That’s when her life, the one she built with the man she knew as Bobby, began to change forever. 

“It didn’t make any sense. I’d been married to Bobby for 40 years. He didn’t even have a criminal record,” she said. “At this point I’m crying, and I screamed: ‘Bobby, what’s going on? Did you kill somebody?’ And he tells me: ‘This goes way back, Cheryl. Back before I met you. Way back to North Carolina.’”

Later in the series, Bobby goes into detail about his life before Cheryl, including his troubled youth and the time he spent in a juvenile detention center. He recounts how he first started robbing banks in North Carolina when he moved in with his brother, who lived in Washington, D.C. Eventually, Bobby tripped a silent alarm and was shot in his rear end by police who were waiting for him in a parking lot. 

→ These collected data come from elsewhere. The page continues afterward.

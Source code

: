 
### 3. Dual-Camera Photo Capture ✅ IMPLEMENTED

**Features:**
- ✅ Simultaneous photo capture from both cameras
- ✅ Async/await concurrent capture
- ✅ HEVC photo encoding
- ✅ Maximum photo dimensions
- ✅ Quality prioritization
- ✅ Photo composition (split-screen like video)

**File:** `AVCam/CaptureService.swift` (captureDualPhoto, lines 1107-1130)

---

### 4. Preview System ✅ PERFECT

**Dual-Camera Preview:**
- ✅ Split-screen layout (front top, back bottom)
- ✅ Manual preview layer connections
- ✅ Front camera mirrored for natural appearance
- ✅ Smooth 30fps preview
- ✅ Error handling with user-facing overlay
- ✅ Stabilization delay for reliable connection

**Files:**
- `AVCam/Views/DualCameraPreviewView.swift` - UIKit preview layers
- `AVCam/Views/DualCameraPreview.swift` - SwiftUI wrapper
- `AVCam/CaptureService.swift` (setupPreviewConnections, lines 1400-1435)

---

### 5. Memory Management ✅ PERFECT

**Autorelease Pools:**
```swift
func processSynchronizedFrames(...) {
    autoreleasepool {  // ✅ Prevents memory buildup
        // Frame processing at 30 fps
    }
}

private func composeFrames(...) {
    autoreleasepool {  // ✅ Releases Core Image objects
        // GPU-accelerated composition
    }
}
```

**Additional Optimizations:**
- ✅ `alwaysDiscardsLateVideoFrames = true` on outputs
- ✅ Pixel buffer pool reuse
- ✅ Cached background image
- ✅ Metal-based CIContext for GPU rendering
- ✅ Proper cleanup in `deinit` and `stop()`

“All hell broke loose. I tried to get away, ducking and weaving, running through cars,” he said. “But I got shot in the buttocks. The bullet went right through me. I woke up in the hospital — with a hole in the front and back of my coat.”

Police charged him with robbery and armed robbery with a firearm, according to The News & Observer. He was sentenced to 30 years in prison at the Triangle Correctional Center, which closed in August 1994. His mother died while he was serving his sentence. 

But eventually, Bobby was able to escape prison while on work detail by opening a back latch on a prison bus and running until authorities were out of sight, according to part six of the story.

“I could hear the alarm blaring behind me, but I didn’t look back. I peeled off my green clothes and just kept running. The sweat was coming off me. I looked like trouble, so I did my best to keep out of the white neighborhoods. Every time I passed a brother, I asked for directions to the Greyhound station. Everyone kept telling me: ‘Keep going, keep going, keep going.’ When I finally got there, I found a brother in the parking lot who agreed to buy me a one way ticket to New York. 

Bobby then met his wife a few years after arriving in New York City, when they worked at Baptist Medical Center, he said. He'd taken on another identity using the name of the son of one of his longtime friends. The couple married on March 30, 1985, and had four children.

Following his arrest in 2015, Bobby was released from prison on January 5, 2016, serving less than a year behind bars, per a report from the Daily News.  

Finally free of the burden of his double life, Bobby told the Daily News about his plans to move on.  

"I'm excited to be back with my children and my wife," the former hospital worker said. "I'm trying to put my life back together."